> Description of the task
The reply should consist of one number, the count of lines below in which the word "setError" appears.

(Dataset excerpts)
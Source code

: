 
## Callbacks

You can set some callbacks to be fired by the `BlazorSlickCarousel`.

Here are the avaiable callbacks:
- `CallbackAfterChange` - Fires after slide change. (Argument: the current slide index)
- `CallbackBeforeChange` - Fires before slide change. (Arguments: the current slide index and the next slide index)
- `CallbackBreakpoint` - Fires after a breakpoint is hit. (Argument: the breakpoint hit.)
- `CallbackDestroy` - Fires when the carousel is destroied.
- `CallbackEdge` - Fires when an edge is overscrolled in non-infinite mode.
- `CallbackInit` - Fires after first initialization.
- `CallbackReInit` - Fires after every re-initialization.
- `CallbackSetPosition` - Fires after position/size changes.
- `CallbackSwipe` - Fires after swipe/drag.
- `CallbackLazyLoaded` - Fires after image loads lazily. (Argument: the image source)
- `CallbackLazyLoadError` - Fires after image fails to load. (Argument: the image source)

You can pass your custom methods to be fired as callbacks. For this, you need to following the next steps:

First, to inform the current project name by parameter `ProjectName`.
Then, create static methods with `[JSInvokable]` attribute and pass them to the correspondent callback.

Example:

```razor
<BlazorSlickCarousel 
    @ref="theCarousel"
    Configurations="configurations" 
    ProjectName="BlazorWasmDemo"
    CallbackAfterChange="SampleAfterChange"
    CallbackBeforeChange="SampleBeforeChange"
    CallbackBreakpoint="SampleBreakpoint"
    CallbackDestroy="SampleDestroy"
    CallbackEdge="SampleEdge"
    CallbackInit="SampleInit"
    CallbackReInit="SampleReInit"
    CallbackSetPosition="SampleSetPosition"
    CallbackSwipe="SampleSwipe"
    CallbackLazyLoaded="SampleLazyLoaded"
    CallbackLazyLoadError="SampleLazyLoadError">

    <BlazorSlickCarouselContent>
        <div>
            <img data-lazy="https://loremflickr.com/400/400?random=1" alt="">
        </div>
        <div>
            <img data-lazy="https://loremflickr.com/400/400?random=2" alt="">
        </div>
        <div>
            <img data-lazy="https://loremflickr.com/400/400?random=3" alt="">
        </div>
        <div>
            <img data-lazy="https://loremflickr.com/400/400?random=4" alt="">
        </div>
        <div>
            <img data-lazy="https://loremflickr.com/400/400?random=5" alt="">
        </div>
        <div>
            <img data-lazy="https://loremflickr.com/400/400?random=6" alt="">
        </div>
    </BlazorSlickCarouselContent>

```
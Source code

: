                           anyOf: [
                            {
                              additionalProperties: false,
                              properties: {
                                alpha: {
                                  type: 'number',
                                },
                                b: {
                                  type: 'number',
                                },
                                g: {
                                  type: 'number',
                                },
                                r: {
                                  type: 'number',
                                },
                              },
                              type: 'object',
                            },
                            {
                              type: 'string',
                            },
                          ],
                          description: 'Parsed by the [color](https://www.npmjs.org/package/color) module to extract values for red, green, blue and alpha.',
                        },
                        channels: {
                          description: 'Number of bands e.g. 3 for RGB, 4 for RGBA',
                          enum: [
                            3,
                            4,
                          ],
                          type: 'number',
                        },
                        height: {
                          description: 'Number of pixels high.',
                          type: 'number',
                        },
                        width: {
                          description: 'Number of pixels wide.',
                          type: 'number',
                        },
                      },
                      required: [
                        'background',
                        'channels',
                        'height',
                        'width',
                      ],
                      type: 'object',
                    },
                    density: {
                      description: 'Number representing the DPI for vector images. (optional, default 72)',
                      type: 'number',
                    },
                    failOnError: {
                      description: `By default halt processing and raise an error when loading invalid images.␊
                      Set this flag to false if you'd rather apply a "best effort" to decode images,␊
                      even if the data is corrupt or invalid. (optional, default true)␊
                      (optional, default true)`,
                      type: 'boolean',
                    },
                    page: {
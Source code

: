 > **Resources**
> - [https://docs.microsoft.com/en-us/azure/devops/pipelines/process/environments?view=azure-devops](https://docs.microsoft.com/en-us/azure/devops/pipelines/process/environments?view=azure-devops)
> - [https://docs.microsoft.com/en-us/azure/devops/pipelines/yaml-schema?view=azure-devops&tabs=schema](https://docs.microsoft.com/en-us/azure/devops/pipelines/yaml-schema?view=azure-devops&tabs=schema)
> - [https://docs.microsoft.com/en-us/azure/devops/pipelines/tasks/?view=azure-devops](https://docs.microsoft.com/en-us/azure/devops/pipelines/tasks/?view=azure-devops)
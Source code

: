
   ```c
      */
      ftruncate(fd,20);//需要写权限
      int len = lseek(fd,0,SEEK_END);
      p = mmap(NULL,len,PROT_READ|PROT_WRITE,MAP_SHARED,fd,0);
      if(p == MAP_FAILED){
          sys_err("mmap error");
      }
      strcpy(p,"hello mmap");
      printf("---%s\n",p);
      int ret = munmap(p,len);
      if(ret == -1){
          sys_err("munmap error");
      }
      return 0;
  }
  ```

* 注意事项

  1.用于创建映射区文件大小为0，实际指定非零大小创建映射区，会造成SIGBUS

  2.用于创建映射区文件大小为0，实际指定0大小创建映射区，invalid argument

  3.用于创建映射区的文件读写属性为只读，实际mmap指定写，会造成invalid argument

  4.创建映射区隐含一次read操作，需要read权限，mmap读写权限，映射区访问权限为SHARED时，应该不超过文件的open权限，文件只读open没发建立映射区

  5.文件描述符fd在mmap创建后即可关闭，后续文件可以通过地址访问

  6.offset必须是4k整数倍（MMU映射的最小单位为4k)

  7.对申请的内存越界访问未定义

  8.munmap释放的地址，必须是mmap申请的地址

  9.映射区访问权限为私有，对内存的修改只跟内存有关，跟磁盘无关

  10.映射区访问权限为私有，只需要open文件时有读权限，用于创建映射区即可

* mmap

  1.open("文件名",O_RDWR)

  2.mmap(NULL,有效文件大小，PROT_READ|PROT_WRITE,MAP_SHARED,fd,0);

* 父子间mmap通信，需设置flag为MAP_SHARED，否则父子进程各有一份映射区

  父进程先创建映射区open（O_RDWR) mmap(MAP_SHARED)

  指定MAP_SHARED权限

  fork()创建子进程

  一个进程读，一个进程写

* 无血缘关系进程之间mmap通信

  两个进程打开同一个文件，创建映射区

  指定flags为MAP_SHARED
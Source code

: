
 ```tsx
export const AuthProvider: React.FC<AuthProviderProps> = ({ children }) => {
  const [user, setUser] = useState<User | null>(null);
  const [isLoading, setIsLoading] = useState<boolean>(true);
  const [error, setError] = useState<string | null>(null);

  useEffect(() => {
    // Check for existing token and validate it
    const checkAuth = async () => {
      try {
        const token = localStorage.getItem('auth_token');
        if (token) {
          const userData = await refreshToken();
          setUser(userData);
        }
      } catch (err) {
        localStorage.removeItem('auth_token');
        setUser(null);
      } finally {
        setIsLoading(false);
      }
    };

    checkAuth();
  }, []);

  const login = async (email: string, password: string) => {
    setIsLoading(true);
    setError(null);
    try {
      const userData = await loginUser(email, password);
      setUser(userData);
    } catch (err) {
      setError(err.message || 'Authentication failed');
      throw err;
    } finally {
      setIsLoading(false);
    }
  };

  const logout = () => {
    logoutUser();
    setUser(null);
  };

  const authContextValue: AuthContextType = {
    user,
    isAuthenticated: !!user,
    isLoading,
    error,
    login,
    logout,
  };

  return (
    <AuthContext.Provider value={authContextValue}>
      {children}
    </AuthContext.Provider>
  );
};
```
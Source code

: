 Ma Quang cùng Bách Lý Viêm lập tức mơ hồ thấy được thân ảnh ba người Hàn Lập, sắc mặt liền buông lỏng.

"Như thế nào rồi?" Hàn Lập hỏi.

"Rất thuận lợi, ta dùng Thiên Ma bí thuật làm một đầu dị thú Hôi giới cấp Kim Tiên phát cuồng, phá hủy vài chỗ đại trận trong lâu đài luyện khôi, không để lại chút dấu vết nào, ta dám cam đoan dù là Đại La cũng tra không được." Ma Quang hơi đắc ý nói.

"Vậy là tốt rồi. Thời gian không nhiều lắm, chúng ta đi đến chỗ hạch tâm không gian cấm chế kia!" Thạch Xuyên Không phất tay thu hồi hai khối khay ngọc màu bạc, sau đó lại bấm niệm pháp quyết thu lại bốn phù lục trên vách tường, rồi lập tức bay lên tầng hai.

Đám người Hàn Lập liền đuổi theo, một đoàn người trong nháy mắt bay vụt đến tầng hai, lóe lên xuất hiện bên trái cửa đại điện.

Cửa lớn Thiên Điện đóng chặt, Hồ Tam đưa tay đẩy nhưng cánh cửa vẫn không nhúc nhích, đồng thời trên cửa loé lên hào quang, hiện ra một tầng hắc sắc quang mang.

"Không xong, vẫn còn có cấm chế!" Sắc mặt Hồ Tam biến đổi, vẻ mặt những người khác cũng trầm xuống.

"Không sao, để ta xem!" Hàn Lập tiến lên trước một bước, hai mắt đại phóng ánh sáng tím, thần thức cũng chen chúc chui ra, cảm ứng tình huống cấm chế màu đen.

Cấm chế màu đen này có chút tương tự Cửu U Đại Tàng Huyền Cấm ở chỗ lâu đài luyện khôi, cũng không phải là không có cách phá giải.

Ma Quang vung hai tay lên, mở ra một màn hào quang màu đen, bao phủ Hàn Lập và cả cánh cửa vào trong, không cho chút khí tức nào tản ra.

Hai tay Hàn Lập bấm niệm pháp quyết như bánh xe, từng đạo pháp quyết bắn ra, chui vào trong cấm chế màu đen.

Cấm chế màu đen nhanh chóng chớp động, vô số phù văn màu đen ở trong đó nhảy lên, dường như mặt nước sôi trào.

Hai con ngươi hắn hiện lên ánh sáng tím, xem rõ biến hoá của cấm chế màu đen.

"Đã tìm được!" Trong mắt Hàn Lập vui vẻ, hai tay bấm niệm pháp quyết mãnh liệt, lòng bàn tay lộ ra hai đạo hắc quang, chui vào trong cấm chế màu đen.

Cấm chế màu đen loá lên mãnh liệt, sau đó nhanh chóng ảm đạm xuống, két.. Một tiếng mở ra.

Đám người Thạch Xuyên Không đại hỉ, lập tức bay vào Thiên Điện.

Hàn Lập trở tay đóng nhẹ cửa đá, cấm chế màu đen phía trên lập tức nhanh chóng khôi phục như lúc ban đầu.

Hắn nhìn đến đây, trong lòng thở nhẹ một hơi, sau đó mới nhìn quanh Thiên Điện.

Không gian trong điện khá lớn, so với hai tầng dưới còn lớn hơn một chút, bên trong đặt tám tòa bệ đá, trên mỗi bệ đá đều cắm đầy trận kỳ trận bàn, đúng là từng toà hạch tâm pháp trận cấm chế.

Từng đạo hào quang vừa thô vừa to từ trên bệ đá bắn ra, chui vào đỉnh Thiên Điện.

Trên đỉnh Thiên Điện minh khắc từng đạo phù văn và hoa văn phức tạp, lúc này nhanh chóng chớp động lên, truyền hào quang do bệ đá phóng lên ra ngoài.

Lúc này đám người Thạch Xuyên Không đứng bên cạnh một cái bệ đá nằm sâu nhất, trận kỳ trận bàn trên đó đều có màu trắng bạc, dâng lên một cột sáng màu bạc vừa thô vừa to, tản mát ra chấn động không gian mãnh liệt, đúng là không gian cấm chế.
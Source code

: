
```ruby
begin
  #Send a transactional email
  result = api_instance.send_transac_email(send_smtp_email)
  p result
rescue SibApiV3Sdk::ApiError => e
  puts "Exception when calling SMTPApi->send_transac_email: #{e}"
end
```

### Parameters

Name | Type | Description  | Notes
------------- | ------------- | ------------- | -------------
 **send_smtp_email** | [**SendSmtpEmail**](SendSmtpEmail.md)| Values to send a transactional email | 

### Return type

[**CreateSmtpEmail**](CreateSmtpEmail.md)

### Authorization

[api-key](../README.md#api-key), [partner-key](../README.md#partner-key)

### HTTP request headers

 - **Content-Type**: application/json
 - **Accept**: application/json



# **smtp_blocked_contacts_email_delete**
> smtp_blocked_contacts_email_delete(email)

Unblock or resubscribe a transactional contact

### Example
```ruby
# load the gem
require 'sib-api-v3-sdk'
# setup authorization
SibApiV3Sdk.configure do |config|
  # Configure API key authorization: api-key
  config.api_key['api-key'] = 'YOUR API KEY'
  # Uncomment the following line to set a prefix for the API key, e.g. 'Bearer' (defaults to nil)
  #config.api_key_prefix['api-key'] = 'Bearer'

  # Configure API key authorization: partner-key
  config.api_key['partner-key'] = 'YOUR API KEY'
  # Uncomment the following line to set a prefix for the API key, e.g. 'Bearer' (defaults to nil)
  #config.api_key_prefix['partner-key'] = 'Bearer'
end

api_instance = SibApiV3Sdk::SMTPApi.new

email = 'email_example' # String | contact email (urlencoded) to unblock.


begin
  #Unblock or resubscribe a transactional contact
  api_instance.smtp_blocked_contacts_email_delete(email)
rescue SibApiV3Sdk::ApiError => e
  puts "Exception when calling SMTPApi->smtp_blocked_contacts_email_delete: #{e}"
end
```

> Output of the exercise
3